Thursday, February 19, 2015

the ornamentation of form

The artistic impulse, the following from Robert Keable Row, 1909:"When one comes to feel a conscious power over his materials, is aware of a degree of technical skill in working, realizes a degree of pleasure in manipulating the materials, the art impulse begins to assert itself. He wants to add decoration to his work. He wants to express his feelings of joy in his work as well as his intellectual interest in the problem solved." The artistic impulse is a part of the way through which a maker lays claim to ownership of the object.

The ownership impulse, also from Robert Keable Row:
...an original piece of composition, produced because the writer has seen, thought and felt something worth telling, "though a puir thing, his ain," is always a source of pleasure to the author. The young bride rejoices with commendable pride, in the pie, or cake, or, if she be especially efficient, the loaf of bread, of "her own make." The prosperous business or professional man takes vastly more interest in the products of his own flower plot, or of the fruit tree he has landed and pruned, than in the best his wealth can buy. The marvelous development of machinery for manufacturing, with all its accompanying advantages, has had this disadvantage, that it has deprived the worker of a large part of the personal pride and joy he had in the work of his hand. It is not unreasonable to hope that shorter hours for the factory worker, cheaper and better transportation to suburban homes, training in manual occupations in the schools, growth of the arts and crafts idea, and development of an appreciation of the differences between machine made decoration and the work of the artist-artisan, may restore to civilized man in general, and to the city dweller especially, much of that joy in human production of which manner has deprived him.
The drawing above is one version of a new project I've had on the mental drawing board for years. I call it a "choiring of trees" in honor of Arkansas writer Donald Harrington, who wrote a lovely book by the same name about a man in death row in an Arkansas prison, and his relationship with the trees in his forested community. It is planned to contain 25 samples of Arkansas hardwoods, each a different species. I plan two versions, one wall hung and the other free-standing. Aa small door at the bottom is pushed opened to allow the fingers to pull open the two doors that cover the front of the small cabinet. Inside you find the "choir" of various species. It will be a small chapel in which to worship the diversity of our forests.

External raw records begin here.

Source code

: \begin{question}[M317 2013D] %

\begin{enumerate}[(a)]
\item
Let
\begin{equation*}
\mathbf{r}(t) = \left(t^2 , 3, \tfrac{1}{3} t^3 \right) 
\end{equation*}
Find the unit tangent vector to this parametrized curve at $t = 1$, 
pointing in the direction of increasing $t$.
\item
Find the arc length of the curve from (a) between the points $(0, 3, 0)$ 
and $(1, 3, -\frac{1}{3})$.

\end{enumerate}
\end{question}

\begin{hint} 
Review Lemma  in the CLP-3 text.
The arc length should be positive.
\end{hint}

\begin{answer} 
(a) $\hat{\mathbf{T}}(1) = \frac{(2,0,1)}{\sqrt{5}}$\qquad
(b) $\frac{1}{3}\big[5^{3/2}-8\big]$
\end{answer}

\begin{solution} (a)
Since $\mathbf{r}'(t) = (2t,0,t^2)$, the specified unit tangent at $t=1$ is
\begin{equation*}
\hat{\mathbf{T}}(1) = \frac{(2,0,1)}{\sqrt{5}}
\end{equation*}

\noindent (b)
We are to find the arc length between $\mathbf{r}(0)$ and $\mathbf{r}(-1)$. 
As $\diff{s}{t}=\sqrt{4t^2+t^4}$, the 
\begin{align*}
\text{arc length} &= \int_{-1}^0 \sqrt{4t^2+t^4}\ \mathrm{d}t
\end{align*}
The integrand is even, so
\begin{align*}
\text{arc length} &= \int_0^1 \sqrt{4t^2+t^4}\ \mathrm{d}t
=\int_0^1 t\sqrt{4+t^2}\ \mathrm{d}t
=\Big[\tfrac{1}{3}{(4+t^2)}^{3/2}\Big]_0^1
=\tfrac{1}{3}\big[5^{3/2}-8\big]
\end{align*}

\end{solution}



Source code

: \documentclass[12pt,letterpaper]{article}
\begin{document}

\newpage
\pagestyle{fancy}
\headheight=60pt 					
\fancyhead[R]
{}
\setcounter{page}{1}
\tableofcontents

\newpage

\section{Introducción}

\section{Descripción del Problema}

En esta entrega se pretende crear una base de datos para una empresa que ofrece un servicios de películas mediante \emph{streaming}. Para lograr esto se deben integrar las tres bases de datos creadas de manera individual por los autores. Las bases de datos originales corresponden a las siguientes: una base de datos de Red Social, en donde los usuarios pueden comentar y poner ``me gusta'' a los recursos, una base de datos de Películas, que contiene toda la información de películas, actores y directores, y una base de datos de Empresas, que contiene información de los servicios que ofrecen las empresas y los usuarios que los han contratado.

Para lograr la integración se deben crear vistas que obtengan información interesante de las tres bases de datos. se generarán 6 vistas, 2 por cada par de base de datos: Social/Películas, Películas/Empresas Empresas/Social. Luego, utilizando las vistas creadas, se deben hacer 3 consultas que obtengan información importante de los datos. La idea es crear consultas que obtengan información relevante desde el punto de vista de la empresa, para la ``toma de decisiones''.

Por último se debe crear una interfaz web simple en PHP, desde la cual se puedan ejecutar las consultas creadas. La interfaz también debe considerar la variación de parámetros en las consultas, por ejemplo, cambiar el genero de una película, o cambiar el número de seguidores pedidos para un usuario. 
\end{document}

You can see that our second Clear Spring School 3-D printed hand is nearly complete. Two of my students cleaned it up, removing plastic waste and fitting the parts. They were proud of what they'd done, as it required some careful work.

Make, fix and create...

1 comment:

  1. The "Choiring of Trees" seems like a vertical version of a piece you made many years ago for showing native Arkansas woods. As I remember it was made from a beautiful lighter colored wood.